I hiked up a little farther beyond the village's outskirts to catch a view of the valley blow, and caught sight of a few hardy skiers determined to get their last bit of shushing in. It had snowed hard above 5000 feet the day before and since the ski lifts were closed they were using their seal skins to walk their way up for a good ride down.
Riding the Gornergrat bahn
By noon we were back to the train station to board the Gornergrat bahn, the steep train that would heave us nearly 6000 more vertical feet to the train's final stop. (Cost $110 per person.)
At the little village of Findelbach (nearly 6000 feet high) we saw just how steep these mountains are. The train hit a 75° angle and in addition to the tracks upon which the machine rolls, engineers added a center row of steel teeth to ensure gravity won't send the train hurtling down rather than up.
At Raffelalp (7254 feet) the sky suddenly cleared and like a great unwrapped Christmas gift there sat the magnificent mountain. Tourists strained to snap pictures through the train's big windows as it groaned upward. I could almost feel it gnashing its teeth to make the final stop.
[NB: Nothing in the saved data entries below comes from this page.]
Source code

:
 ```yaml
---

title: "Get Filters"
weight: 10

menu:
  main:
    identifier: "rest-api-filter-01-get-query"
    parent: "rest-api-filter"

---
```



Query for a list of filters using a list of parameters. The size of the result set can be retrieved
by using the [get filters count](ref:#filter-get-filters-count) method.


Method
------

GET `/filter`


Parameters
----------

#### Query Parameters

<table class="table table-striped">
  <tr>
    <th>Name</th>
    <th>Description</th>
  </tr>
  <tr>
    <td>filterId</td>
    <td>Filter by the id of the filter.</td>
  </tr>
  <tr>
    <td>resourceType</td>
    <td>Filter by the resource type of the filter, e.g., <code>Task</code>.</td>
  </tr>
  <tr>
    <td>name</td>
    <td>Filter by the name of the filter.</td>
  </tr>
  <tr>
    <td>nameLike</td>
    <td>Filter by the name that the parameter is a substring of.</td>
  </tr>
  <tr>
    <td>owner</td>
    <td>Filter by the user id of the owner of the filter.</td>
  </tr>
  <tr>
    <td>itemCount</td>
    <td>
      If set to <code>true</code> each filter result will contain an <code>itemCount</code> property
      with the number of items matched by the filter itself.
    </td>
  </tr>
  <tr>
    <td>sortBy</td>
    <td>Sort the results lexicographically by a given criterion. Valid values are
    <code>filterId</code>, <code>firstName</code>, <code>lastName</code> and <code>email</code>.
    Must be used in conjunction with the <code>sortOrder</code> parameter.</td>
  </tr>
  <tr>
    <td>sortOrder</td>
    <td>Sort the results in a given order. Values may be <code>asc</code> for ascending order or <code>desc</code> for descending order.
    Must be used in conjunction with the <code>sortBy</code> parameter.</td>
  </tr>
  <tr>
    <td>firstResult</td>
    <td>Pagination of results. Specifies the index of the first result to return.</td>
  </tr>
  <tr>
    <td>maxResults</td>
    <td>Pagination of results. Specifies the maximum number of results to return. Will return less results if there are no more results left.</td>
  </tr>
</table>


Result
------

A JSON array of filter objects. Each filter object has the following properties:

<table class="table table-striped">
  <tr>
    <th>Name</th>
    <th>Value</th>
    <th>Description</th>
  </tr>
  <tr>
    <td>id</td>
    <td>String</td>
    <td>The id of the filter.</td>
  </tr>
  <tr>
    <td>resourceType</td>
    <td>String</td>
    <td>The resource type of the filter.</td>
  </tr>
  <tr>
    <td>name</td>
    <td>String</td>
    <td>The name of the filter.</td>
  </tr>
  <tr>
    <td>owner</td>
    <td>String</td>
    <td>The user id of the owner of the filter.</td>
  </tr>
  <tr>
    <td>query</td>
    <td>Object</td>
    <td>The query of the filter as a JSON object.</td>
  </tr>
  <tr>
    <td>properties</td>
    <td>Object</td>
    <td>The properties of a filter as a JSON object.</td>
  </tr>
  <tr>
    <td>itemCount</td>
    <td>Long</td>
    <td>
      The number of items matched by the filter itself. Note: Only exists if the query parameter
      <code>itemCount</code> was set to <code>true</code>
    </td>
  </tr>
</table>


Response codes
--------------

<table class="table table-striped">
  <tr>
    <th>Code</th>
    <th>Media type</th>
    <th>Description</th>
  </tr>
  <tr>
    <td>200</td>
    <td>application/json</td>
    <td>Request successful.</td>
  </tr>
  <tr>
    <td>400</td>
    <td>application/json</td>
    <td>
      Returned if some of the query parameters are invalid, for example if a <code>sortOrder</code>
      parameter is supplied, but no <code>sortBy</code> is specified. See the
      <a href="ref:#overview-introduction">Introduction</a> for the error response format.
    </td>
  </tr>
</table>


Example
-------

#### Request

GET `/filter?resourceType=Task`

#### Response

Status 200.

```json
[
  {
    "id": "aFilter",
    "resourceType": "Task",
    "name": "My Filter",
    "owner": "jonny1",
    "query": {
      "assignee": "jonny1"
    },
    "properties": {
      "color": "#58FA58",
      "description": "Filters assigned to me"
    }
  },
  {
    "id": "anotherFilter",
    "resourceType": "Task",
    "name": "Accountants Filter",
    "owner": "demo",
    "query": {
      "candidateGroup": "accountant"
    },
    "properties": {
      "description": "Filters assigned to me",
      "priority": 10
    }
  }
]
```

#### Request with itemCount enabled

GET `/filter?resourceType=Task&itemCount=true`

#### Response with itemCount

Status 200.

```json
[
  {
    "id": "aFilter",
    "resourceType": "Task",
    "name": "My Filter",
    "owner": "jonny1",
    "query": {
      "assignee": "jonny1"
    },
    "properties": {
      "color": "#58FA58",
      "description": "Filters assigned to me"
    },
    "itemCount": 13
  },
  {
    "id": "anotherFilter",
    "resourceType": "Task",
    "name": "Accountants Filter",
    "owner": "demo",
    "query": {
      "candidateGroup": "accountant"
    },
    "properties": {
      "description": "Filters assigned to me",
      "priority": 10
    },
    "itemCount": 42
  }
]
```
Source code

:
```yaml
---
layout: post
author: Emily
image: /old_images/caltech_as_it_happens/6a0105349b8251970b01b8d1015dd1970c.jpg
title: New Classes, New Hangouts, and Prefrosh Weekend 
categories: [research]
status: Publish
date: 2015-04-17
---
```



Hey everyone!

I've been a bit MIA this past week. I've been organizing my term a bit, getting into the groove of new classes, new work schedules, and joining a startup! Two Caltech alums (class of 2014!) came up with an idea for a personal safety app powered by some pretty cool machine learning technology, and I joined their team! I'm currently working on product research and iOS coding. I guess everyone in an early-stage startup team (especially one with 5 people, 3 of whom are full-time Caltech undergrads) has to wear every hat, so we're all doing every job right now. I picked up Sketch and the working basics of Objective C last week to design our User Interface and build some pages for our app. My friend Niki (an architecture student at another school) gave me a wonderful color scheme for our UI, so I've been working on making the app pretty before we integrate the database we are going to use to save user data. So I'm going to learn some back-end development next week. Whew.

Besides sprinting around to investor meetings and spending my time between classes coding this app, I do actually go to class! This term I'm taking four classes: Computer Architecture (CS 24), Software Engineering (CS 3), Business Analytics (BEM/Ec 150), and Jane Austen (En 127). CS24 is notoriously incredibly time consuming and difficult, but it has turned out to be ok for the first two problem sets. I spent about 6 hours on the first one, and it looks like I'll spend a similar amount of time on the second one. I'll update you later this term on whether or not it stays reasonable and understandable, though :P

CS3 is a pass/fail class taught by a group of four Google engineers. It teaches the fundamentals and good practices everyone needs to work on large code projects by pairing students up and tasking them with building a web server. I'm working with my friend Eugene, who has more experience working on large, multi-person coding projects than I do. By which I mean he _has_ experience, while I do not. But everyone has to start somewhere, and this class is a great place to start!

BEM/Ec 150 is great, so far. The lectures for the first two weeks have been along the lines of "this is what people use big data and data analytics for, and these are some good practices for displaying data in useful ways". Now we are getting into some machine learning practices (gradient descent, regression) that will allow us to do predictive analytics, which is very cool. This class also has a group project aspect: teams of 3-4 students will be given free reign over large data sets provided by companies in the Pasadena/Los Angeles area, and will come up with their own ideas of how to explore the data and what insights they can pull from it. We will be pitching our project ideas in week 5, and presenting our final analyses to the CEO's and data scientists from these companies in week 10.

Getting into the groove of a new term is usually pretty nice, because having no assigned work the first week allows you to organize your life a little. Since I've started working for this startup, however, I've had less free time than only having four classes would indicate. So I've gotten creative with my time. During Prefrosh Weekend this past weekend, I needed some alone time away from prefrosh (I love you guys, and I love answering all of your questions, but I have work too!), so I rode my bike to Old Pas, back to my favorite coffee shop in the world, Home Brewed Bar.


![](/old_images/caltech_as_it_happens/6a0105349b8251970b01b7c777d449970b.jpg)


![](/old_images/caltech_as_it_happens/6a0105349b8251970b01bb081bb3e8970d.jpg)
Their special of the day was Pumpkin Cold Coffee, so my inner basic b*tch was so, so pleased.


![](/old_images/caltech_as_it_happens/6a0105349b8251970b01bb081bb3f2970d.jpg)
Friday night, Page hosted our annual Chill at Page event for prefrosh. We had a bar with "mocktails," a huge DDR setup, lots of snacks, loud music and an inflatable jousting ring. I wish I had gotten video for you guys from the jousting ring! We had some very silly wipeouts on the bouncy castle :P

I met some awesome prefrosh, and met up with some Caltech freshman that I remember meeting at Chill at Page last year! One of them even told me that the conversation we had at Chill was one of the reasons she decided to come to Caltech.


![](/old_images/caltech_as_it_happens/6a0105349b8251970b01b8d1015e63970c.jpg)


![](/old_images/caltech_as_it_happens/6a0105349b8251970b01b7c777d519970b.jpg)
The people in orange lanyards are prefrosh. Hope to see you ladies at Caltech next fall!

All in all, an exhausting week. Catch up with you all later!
At Gornergrat we were treated to piles of fresh snow and a spectacular view of the craggy mountain. It stood immense and unmoving against an azure sky like the Jötnar (frost giants) that myth says preceded Odin and the gods of Asgard. We simply took it in as best any human mind can when attempting to absorb something so astonishing. I had been told by others that once you see the peak, you can't take your eye off of it, and it's true. Even as we walked up through the snow to a stone-clad restaurant and observatory, our gaze kept coming back to the thing.
It was good that we captured the pictures when we did, because as we ate, the entire mountain suddenly disappeared, shrouded in clouds that seemed to come from nowhere. Nevertheless, we stopped among the snow at both Gornergrat and later Raffelalp, enjoyed the ride back and passed the rest of the day and evening, lounging outside along the streets completing some notes and then grabbing another excellent dinner at the Pollux and hot chocolate beneath the down before preparing to head the next day to Germany.